■ What to produce: Print out the entries that follow exactly, missing none.

■ Stored data:
————

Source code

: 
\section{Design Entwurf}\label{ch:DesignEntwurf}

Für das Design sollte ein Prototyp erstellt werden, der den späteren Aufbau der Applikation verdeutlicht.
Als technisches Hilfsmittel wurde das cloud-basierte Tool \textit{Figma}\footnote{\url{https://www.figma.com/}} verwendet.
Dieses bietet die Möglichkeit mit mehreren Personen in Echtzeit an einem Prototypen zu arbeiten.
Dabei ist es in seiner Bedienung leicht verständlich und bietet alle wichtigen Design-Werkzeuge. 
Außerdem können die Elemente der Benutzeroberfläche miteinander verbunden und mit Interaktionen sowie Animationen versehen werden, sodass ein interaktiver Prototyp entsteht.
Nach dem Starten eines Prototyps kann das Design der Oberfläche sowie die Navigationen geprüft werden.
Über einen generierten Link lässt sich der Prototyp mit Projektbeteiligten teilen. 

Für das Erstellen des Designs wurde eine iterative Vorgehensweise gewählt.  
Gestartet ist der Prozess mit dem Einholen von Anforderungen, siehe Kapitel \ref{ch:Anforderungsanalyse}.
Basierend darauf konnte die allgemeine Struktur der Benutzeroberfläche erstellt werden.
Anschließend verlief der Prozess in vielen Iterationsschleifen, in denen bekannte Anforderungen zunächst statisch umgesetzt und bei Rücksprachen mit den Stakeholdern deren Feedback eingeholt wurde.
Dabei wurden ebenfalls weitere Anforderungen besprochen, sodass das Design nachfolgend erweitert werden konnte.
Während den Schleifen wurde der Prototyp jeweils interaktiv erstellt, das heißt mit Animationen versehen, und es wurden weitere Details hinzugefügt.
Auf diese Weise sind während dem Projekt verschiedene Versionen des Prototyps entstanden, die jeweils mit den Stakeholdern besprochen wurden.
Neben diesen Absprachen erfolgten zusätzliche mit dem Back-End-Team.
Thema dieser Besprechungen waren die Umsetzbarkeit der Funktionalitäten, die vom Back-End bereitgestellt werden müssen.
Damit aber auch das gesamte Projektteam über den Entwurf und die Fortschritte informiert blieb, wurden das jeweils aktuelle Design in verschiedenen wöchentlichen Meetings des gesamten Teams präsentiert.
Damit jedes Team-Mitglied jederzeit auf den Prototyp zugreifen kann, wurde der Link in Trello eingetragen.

————

■ Output for this task:
Source code

: 
\section{Design Entwurf}\label{ch:DesignEntwurf}

Für das Design sollte ein Prototyp erstellt werden, der den späteren Aufbau der Applikation verdeutlicht.
Als technisches Hilfsmittel wurde das cloud-basierte Tool \textit{Figma}\footnote{\url{https://www.figma.com/}} verwendet.
Dieses bietet die Möglichkeit mit mehreren Personen in Echtzeit an einem Prototypen zu arbeiten.
Dabei ist es in seiner Bedienung leicht verständlich und bietet alle wichtigen Design-Werkzeuge. 
Außerdem können die Elemente der Benutzeroberfläche miteinander verbunden und mit Interaktionen sowie Animationen versehen werden, sodass ein interaktiver Prototyp entsteht.
Nach dem Starten eines Prototyps kann das Design der Oberfläche sowie die Navigationen geprüft werden.
Über einen generierten Link lässt sich der Prototyp mit Projektbeteiligten teilen. 

Für das Erstellen des Designs wurde eine iterative Vorgehensweise gewählt.  
Gestartet ist der Prozess mit dem Einholen von Anforderungen, siehe Kapitel \ref{ch:Anforderungsanalyse}.
Basierend darauf konnte die allgemeine Struktur der Benutzeroberfläche erstellt werden.
Anschließend verlief der Prozess in vielen Iterationsschleifen, in denen bekannte Anforderungen zunächst statisch umgesetzt und bei Rücksprachen mit den Stakeholdern deren Feedback eingeholt wurde.
Dabei wurden ebenfalls weitere Anforderungen besprochen, sodass das Design nachfolgend erweitert werden konnte.
Während den Schleifen wurde der Prototyp jeweils interaktiv erstellt, das heißt mit Animationen versehen, und es wurden weitere Details hinzugefügt.
Auf diese Weise sind während dem Projekt verschiedene Versionen des Prototyps entstanden, die jeweils mit den Stakeholdern besprochen wurden.
Neben diesen Absprachen erfolgten zusätzliche mit dem Back-End-Team.
Thema dieser Besprechungen waren die Umsetzbarkeit der Funktionalitäten, die vom Back-End bereitgestellt werden müssen.
Damit aber auch das gesamte Projektteam über den Entwurf und die Fortschritte informiert blieb, wurden das jeweils aktuelle Design in verschiedenen wöchentlichen Meetings des gesamten Teams präsentiert.
Damit jedes Team-Mitglied jederzeit auf den Prototyp zugreifen kann, wurde der Link in Trello eingetragen.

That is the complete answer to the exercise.